Generared code parser and dynamic parser return a different AST

Question

Generared code parser and dynamic parser return a different AST

dnicolodi opened this issue 2 years ago · comments

I found a difference between the AST returned by the dynamic parser and the generated code parser. Here is a minimal example:

import tatsu
import textwrap
import types

grammar = textwrap.dedent('''
    test::Test = 'TEST' ['A' a:number] ['B' b:number] ;
    number::int = /\d+/ ;
    ''')

parser = tatsu.compile(grammar)

ast = parser.parse('TEST')
print(ast)

ast = parser.parse('TEST A 1')
print(ast)

code = tatsu.to_python_sourcecode(grammar, name='Test', filename='test.py')
module = types.ModuleType('test')
module.__file__ = 'test.py'
exec(compile(code, module.__file__, 'exec'), module.__dict__)
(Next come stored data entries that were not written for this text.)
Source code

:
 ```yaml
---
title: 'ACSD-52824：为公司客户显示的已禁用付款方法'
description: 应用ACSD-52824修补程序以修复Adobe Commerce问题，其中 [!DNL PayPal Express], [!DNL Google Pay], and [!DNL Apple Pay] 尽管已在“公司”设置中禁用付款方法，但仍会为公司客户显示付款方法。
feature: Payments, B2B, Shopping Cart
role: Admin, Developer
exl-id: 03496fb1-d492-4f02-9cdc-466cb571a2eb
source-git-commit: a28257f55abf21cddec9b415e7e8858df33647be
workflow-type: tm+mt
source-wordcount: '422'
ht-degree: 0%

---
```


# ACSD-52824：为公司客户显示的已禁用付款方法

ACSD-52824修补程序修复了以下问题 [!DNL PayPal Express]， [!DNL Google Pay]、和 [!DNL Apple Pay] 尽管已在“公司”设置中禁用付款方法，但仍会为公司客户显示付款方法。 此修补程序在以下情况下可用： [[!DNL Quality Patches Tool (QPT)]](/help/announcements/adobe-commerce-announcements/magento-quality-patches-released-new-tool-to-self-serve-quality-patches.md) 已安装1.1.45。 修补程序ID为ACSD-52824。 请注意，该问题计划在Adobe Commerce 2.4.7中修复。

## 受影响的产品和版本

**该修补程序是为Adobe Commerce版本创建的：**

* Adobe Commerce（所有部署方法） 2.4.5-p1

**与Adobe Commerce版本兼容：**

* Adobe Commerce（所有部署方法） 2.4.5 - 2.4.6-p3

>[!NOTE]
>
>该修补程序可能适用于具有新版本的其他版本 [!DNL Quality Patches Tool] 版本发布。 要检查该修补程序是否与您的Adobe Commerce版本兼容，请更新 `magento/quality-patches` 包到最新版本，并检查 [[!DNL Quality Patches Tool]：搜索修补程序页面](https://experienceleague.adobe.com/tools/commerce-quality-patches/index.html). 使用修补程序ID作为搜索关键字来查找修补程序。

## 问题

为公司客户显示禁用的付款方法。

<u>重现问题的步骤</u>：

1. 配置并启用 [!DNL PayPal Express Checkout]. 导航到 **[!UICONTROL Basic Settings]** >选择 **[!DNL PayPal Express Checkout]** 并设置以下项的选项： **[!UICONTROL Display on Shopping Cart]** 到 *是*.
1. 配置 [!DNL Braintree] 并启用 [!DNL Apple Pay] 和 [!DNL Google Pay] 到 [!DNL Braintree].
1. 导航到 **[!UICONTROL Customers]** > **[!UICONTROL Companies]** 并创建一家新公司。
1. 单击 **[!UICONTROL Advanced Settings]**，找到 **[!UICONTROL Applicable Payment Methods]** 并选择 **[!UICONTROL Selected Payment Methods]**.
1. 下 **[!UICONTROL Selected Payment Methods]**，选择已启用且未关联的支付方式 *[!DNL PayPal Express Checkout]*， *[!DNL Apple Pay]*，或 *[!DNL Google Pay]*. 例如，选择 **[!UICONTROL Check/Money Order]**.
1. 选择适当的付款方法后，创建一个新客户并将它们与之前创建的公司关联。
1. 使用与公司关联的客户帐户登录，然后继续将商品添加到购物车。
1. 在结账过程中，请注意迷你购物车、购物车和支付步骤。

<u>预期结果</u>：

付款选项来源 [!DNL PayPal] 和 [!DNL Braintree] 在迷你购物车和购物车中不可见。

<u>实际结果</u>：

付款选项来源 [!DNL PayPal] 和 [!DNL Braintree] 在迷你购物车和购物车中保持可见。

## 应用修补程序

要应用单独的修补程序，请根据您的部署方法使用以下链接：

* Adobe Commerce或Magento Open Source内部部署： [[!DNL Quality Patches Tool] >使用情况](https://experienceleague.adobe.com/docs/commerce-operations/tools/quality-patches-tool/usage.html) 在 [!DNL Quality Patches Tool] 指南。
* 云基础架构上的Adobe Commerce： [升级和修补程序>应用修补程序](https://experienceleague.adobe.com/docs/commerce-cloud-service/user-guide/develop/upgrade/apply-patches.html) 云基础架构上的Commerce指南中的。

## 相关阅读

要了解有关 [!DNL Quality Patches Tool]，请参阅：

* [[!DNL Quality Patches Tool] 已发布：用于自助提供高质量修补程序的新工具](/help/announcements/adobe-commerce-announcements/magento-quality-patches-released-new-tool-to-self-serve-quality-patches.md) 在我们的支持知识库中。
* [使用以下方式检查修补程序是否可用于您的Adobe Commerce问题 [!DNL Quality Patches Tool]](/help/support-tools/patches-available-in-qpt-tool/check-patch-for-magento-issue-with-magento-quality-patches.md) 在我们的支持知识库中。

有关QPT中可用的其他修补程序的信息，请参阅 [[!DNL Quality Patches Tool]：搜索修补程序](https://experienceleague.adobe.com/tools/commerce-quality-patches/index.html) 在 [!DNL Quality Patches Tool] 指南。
ast = module.TestParser().parse('TEST', start='test')
print(ast)

ast = module.TestParser().parse('TEST A 1', start='test')
print(ast)

The dynamic parser always returns a dict with two elements "a" and "b", the parser from the generated code parses 'TEST' to 'TEST'. The output of the above code is:

{'b': None, 'a': None}
{'b': None, 'a': '1'}
TEST
{'a': '1', 'b': None}

It is also surprising that the generated code parser requires to explicitly pass the name of the grammar start rule, while the dynamic parser does not.
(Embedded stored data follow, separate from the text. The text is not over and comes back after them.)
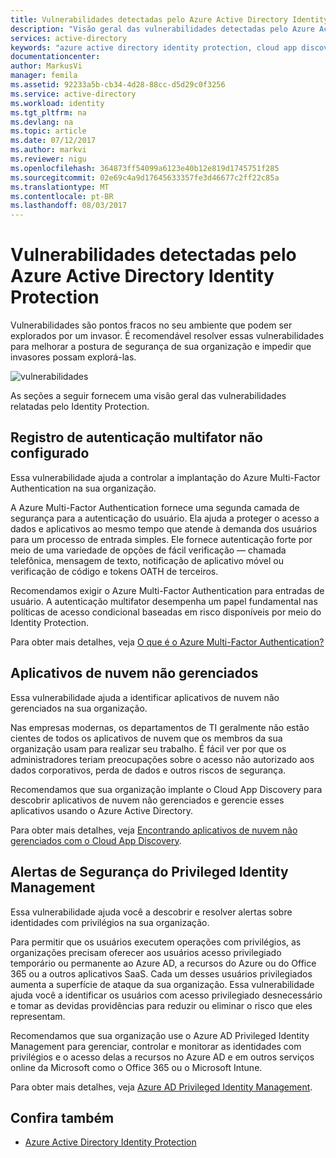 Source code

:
 ```yaml
---
title: Vulnerabilidades detectadas pelo Azure Active Directory Identity Protection | Microsoft Docs
description: "Visão geral das vulnerabilidades detectadas pelo Azure Active Directory Identity Protection."
services: active-directory
keywords: "azure active directory identity protection, cloud app discovery, gerenciamento de aplicativos, segurança, risco, nível de risco, vulnerabilidade, política de segurança"
documentationcenter: 
author: MarkusVi
manager: femila
ms.assetid: 92233a5b-cb34-4d28-88cc-d5d29c0f3256
ms.service: active-directory
ms.workload: identity
ms.tgt_pltfrm: na
ms.devlang: na
ms.topic: article
ms.date: 07/12/2017
ms.author: markvi
ms.reviewer: nigu
ms.openlocfilehash: 364873ff54099a6123e40b12e819d1745751f285
ms.sourcegitcommit: 02e69c4a9d17645633357fe3d46677c2ff22c85a
ms.translationtype: MT
ms.contentlocale: pt-BR
ms.lasthandoff: 08/03/2017
---
```

# <a name="vulnerabilities-detected-by-azure-active-directory-identity-protection"></a>Vulnerabilidades detectadas pelo Azure Active Directory Identity Protection
Vulnerabilidades são pontos fracos no seu ambiente que podem ser explorados por um invasor. É recomendável resolver essas vulnerabilidades para melhorar a postura de segurança de sua organização e impedir que invasores possam explorá-las.


![vulnerabilidades](./media/active-directory-identityprotection-vulnerabilities/101.png "vulnerabilidades")



As seções a seguir fornecem uma visão geral das vulnerabilidades relatadas pelo Identity Protection.

## <a name="multi-factor-authentication-registration-not-configured"></a>Registro de autenticação multifator não configurado
Essa vulnerabilidade ajuda a controlar a implantação do Azure Multi-Factor Authentication na sua organização. 

A Azure Multi-Factor Authentication fornece uma segunda camada de segurança para a autenticação do usuário. Ela ajuda a proteger o acesso a dados e aplicativos ao mesmo tempo que atende à demanda dos usuários para um processo de entrada simples. Ele fornece autenticação forte por meio de uma variedade de opções de fácil verificação — chamada telefônica, mensagem de texto, notificação de aplicativo móvel ou verificação de código e tokens OATH de terceiros.

Recomendamos exigir o Azure Multi-Factor Authentication para entradas de usuário. A autenticação multifator desempenha um papel fundamental nas políticas de acesso condicional baseadas em risco disponíveis por meio do Identity Protection.

Para obter mais detalhes, veja [O que é o Azure Multi-Factor Authentication?](../multi-factor-authentication/multi-factor-authentication.md)

## <a name="unmanaged-cloud-apps"></a>Aplicativos de nuvem não gerenciados
Essa vulnerabilidade ajuda a identificar aplicativos de nuvem não gerenciados na sua organização.

Nas empresas modernas, os departamentos de TI geralmente não estão cientes de todos os aplicativos de nuvem que os membros da sua organização usam para realizar seu trabalho. É fácil ver por que os administradores teriam preocupações sobre o acesso não autorizado aos dados corporativos, perda de dados e outros riscos de segurança. 

Recomendamos que sua organização implante o Cloud App Discovery para descobrir aplicativos de nuvem não gerenciados e gerencie esses aplicativos usando o Azure Active Directory.

Para obter mais detalhes, veja [Encontrando aplicativos de nuvem não gerenciados com o Cloud App Discovery](active-directory-cloudappdiscovery-whatis.md).

## <a name="security-alerts-from-privileged-identity-management"></a>Alertas de Segurança do Privileged Identity Management
Essa vulnerabilidade ajuda você a descobrir e resolver alertas sobre identidades com privilégios na sua organização.  

Para permitir que os usuários executem operações com privilégios, as organizações precisam oferecer aos usuários acesso privilegiado temporário ou permanente ao Azure AD, a recursos do Azure ou do Office 365 ou a outros aplicativos SaaS. Cada um desses usuários privilegiados aumenta a superfície de ataque da sua organização. Essa vulnerabilidade ajuda você a identificar os usuários com acesso privilegiado desnecessário e tomar as devidas providências para reduzir ou eliminar o risco que eles representam. 

Recomendamos que sua organização use o Azure AD Privileged Identity Management para gerenciar, controlar e monitorar as identidades com privilégios e o acesso delas a recursos no Azure AD e em outros serviços online da Microsoft como o Office 365 ou o Microsoft Intune.

Para obter mais detalhes, veja [Azure AD Privileged Identity Management](active-directory-privileged-identity-management-configure.md). 

## <a name="see-also"></a>Confira também
* [Azure Active Directory Identity Protection](active-directory-identityprotection.md)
Juancarlo Añez · Answer 1 · Sun Jul 10 2022 00:05:41 GMT+0800 (China Standard Time)

The problem comes from different options in a choice being able to return AST with completely different structure, which is the desirable behavior.
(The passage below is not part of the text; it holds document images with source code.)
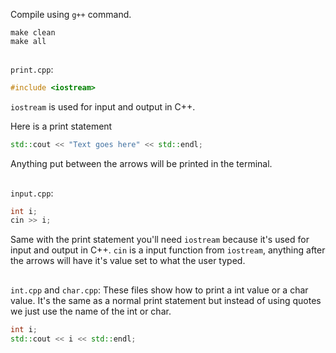 Compile using ``g++`` command.

```commandline
make clean
make all
```

##

``print.cpp``:
```c++
#include <iostream>
```

``iostream`` is used for input and output in C++.

Here is a print statement
```c++
std::cout << "Text goes here" << std::endl;
```

Anything put between the arrows will be printed in the terminal.

##

``input.cpp``:
```c++
int i;
cin >> i;
```

Same with the print statement you'll need ``iostream`` because it's used for input and output in C++.
``cin`` is a input function from ``iostream``, anything after the arrows will have it's value set to what the user 
typed.

##

``int.cpp`` and ``char.cpp``:
These files show how to print a int value or a char value. It's the same as a normal print statement but instead of 
using quotes we just use the name of the int or char.

```c++
int i;
std::cout << i << std::endl;
```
In this case it seems that the behavior of the dynamic parser is the correct one.

Daniele Nicolodi · Answer 2 · Sun Jul 10 2022 00:19:30 GMT+0800 (China Standard Time)

I agree that the behavior of the dynamic parser is the correct one. I think the difference in behavior comes from ParseContect._define doing nothing if the current ast node is empty. However, relaxing the condition at the beginning of _define causes some test cases to fail. I need to spend some more time analyzing what the code does.

Juancarlo Añez · Answer 3 · Sun Jul 10 2022 00:35:58 GMT+0800 (China Standard Time)

The problem is that the expression doing the defines should be the first level sequence in the rhs of a rule. It would work for rules that have a choice as main expression, like in this case.

Juancarlo Añez · Answer 4 · Sun Jul 10 2022 00:39:38 GMT+0800 (China Standard Time)

Fixed on this commit 852f657

I was in a hurry, and skipped the pull request by mistake.